Filipe JA, Riley EM, Drakeley CJ, Sutherland CJ, Ghani AC - PLoS Comput. Biol. (2007)

Bottom Line: The results were compared to age patterns of parasite prevalence and clinical disease in endemic settings in northeastern Tanzania and The Gambia.Two types of immune function were required to reproduce the epidemiological age-prevalence curves seen in the empirical data; a form of clinical immunity that reduces susceptibility to clinical disease and develops with age and exposure (with half-life of the order of five years or more) and a form of anti-parasite immunity which results in more rapid clearance of parasitaemia, is acquired later in life and is longer lasting (half-life of >20 y).The development of anti-parasite immunity better reproduced observed epidemiological patterns if it was dominated by age-dependent physiological processes rather than by the magnitude of exposure (provided some exposure occurs).

View Article: PubMed Central - PubMed

Affiliation: Department of Epidemiology and Population Health, London School of Hygiene and Tropical Medicine, London, United Kingdom.

ABSTRACT
Acquisition of partially protective immunity is a dominant feature of the epidemiology of malaria among exposed individuals. The processes that determine the acquisition of immunity to clinical disease and to asymptomatic carriage of malaria parasites are poorly understood, in part because of a lack of validated immunological markers of protection. Using mathematical models, we seek to better understand the processes that determine observed epidemiological patterns.

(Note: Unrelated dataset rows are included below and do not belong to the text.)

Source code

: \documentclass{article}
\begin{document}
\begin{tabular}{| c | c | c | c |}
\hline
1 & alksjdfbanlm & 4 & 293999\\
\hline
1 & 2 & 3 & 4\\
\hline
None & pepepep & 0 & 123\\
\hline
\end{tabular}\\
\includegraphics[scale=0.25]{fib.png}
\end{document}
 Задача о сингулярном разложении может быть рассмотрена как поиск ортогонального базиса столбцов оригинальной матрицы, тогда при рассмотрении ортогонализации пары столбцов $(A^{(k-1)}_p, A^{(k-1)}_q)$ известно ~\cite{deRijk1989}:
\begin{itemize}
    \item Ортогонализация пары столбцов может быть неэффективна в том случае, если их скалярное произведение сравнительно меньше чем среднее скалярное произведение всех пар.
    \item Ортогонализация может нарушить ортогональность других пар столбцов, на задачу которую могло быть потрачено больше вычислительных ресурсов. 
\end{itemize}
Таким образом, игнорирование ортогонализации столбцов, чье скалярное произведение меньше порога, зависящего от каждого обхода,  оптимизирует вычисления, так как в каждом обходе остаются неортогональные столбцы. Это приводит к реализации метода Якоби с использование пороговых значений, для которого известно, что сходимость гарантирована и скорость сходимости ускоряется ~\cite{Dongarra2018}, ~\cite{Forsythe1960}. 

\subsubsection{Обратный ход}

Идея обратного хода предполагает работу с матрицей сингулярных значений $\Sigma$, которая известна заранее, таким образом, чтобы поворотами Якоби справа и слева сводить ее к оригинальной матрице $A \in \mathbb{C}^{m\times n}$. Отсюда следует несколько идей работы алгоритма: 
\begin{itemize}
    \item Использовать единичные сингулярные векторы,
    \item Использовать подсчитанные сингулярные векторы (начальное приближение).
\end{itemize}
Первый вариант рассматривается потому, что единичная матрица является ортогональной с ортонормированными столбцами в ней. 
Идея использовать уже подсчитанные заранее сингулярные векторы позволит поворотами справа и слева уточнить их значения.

We have developed an age-structured mathematical model of malaria transmission in which acquired immunity can act in three ways ("immunity functions"): reducing the probability of clinical disease, speeding the clearance of parasites, and increasing tolerance to subpatent infections. Each immunity function was allowed to vary in efficacy depending on both age and malaria transmission intensity. The results were compared to age patterns of parasite prevalence and clinical disease in endemic settings in northeastern Tanzania and The Gambia. Two types of immune function were required to reproduce the epidemiological age-prevalence curves seen in the empirical data; a form of clinical immunity that reduces susceptibility to clinical disease and develops with age and exposure (with half-life of the order of five years or more) and a form of anti-parasite immunity which results in more rapid clearance of parasitaemia, is acquired later in life and is longer lasting (half-life of >20 y). The development of anti-parasite immunity better reproduced observed epidemiological patterns if it was dominated by age-dependent physiological processes rather than by the magnitude of exposure (provided some exposure occurs). Tolerance to subpatent infections was not required to explain the empirical data. The model comprising immunity to clinical disease which develops early in life and is exposure-dependent, and anti-parasite immunity which develops later in life and is not dependent on the magnitude of exposure, appears to best reproduce the pattern of parasite prevalence and clinical disease by age in different malaria transmission settings. Understanding the effector mechanisms underlying these two immune functions will assist in the design of transmission-reducing interventions against malaria.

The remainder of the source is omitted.